Remco Pardoel (born May 23, 1969) is a retired Dutch mixed martial artist. He competed in the heavyweight division. He has fought in promotions such as the UFC, Shooto and Pancrase. He was a junior national champion in Judo in 1988, and a competitive BJJ grappler. He made his MMA debut at UFC 2, eventually losing to Royce Gracie. Over the course of his career he fought Vernon White, Minoru Suzuki, and Marco Ruas.

Early career
Pardoel began his martial arts career at age 4 when he first began training in Judo. At age 7, he began training in Taekwondo and took up traditional Jiu-Jitsu at age 11. He won gold at the 1988 Junior National Judo Championships in the Netherlands, followed by a number of Ju Jitsu titles across Europe. He became Ju Jitsu world champion in 1993 when the sport's first World Championship was held in Denmark. There, he met Fabio Gurgel, Romero Cavalcanti, Sylvio Behring and other fighters, who taught him some of the sport's techniques. He would invite the Brazilian team to the Netherlands, and so Brazilian Jiu-Jitsu was introduced in Europe, in his hometown of Oss, starting in November 1993.

Ultimate Fighting Championship
In 1994, Pardoel was invited to Ultimate Fighting Championship at its event UFC 2 in United States. Cornered by UFC 1 finalist Gerard Gordeau, Remco was billed as a Jiu-Jitsu fighter, and was pitted in the first round of the tournament against Alberto Cerro León, a Spanish Pencak Silat practitioner. The bout was long and violent, as although Pardoel threw León to the ground early, the Spaniard resisted his armlock attempts and even tried an illegal fish hook in repeated occasions. At the end, Pardoel submitted him with a sode guruma jime. The Dutch fighter was later quoted as: "Alberto was the reason to enter the UFC for me… In Europe, the guys from Pencak Silat and Wing Chun are badmouthing all other styles by saying and writing that they are invincible, which [they're] not. So the best way to prove that they are wrong is to challenge them."

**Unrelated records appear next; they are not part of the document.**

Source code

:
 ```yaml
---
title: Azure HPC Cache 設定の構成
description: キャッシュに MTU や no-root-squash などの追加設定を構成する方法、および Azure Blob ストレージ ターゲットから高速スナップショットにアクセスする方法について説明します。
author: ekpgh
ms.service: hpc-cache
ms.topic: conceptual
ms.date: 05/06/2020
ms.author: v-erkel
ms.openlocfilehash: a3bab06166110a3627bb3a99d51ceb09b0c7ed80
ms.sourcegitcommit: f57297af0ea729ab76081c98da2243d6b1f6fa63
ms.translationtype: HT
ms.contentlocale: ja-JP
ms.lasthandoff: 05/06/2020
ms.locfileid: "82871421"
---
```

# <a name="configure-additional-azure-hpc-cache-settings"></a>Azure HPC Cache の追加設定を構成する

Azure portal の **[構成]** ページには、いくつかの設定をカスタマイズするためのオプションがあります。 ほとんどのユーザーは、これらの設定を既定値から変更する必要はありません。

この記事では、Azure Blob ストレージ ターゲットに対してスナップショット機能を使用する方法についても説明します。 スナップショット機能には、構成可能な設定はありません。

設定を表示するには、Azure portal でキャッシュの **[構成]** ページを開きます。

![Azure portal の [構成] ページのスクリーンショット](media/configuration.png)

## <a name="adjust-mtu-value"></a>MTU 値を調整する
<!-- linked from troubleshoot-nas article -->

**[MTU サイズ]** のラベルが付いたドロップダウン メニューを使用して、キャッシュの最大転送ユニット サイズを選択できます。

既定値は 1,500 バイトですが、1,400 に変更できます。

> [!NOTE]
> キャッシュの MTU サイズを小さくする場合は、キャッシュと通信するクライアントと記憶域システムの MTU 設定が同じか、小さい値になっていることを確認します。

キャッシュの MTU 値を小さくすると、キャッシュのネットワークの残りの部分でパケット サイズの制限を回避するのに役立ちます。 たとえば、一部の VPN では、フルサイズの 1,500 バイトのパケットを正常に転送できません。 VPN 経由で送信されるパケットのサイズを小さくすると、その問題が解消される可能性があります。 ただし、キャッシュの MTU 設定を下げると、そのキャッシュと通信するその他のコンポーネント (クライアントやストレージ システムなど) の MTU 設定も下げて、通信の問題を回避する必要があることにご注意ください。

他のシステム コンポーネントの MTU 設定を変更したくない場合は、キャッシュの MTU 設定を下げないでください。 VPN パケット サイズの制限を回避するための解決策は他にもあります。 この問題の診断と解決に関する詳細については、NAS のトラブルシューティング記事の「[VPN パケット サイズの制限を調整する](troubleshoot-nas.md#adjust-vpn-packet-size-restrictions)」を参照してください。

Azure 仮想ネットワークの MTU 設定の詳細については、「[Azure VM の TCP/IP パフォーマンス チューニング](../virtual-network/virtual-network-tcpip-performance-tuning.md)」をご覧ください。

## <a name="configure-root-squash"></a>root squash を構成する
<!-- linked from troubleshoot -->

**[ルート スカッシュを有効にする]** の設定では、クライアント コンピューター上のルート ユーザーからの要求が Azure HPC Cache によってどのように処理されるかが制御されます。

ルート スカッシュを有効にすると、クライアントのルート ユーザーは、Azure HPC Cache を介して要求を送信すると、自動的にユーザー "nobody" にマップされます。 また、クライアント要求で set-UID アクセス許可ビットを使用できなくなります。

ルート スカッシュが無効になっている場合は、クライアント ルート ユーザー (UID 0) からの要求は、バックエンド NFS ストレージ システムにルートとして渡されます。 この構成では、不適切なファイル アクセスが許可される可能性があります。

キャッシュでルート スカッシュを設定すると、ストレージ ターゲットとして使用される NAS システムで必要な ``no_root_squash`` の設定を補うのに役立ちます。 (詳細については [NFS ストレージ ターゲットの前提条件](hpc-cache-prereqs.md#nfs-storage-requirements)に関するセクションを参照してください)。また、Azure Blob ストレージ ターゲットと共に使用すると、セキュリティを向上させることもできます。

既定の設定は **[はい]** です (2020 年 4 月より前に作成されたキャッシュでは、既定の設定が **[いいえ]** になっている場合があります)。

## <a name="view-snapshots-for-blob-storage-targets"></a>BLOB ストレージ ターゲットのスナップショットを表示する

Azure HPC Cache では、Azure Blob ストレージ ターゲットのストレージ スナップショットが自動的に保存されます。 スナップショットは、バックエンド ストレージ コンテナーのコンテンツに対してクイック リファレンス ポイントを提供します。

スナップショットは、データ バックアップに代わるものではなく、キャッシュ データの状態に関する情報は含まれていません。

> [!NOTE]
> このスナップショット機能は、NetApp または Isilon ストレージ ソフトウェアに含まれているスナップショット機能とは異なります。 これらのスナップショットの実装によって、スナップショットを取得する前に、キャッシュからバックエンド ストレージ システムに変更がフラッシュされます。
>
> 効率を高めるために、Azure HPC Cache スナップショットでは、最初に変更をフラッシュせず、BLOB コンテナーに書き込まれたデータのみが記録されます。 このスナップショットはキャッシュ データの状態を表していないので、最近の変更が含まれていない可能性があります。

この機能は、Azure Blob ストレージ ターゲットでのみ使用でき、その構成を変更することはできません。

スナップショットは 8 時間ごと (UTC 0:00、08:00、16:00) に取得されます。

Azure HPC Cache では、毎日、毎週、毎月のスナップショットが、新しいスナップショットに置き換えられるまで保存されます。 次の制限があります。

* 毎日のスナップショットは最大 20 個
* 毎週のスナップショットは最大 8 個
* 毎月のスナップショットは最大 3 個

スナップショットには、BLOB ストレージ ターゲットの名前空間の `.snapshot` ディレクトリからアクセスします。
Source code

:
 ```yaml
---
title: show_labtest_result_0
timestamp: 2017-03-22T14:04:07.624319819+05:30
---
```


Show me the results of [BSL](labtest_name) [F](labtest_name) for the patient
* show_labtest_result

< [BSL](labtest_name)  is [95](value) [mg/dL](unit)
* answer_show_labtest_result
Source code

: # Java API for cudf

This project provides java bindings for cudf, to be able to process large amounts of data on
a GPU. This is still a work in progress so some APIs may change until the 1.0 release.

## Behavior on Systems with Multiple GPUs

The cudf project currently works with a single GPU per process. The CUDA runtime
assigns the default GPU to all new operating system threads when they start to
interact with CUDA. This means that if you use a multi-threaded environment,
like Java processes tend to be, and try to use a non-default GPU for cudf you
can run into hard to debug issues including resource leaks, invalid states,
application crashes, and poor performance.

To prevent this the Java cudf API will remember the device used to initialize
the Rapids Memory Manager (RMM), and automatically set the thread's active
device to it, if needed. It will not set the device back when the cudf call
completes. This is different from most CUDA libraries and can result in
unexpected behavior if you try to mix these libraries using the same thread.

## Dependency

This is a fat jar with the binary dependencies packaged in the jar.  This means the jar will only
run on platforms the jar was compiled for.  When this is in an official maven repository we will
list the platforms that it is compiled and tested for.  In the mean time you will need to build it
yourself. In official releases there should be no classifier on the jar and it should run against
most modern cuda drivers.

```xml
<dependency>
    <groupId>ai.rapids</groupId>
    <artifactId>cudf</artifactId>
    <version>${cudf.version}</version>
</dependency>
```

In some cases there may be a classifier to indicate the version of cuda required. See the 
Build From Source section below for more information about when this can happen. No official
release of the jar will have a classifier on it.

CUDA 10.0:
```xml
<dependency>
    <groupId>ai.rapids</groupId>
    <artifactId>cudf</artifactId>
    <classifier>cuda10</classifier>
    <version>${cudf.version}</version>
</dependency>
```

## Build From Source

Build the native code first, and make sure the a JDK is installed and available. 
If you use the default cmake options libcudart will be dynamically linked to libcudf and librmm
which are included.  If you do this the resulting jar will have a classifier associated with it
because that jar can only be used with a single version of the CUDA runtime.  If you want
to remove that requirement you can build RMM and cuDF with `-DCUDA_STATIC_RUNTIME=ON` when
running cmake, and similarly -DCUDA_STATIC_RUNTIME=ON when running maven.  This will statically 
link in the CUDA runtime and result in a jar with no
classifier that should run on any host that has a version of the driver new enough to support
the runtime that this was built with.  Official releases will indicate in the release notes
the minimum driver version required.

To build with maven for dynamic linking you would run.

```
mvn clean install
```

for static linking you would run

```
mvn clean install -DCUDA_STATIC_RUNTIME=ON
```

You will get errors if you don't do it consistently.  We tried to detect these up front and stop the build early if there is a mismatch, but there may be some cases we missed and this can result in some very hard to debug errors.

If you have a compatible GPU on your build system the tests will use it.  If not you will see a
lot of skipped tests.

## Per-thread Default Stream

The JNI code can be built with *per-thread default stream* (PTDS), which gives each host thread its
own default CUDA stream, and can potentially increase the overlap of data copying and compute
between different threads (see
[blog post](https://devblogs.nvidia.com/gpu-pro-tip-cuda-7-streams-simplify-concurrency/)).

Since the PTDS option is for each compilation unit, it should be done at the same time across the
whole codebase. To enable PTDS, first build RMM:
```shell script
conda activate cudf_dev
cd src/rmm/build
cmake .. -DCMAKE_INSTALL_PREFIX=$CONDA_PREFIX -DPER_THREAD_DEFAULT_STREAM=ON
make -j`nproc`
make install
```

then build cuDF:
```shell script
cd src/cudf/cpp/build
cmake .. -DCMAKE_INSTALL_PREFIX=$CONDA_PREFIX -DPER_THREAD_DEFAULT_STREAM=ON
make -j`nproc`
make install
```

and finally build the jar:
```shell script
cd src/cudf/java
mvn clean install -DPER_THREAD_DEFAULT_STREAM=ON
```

Pardoel advanced to the next round and fought Muay Thai fighter Orlando Wiet in a memorable match. The heavier Pardoel executed a hip throw and pinned Wiet on the mat with ura gatame. After some hesitation, the Jiu-Jitsu champion then proceeded to land seven brutal elbow strikes on Wiet's temple, resulting in a knockout. Wiet was actually rendered unconscious after the second blow, and Pardoel himself had to speak to the referee in order to get the match stopped. The Dutch contender went to the semi-finals to face UFC 1 winner Royce Gracie, another Brazilian Jiu-Jitsu exponent. Seconds into the match, Royce captured Pardoel's back while standing, tripped him down and performed a gi choke, making Remco tap out.

He returned to UFC in September 1995 at the event UFC 7. His first opponent would be Karateka Ryan Parker, whom he defeated in swift fashion by throwing him down, pinning him with kesa gatame and locking a mounted Ezekiel choke. The Dutchman advanced to meet Luta Livre legend Marco Ruas, also the eventual winner. Pardoel got a guillotine choke early, but Ruas escaped via foot stomps and they both met on the ground, where the Brazilian tried a straight-ankle lock to no avail. After some minutes of struggle, Ruas mounted Pardoel, and the latter opted to tap out. Pardoel would later claim that Ruas was using some sort of body oil or lubricant to hinder his hold. It would be Pardoel's last appearance in UFC.

Mixed martial arts record

|-
| Loss
| align=center| 9–6–1 (2)
| Tengiz Tedoradze
| TKO (submission to punches)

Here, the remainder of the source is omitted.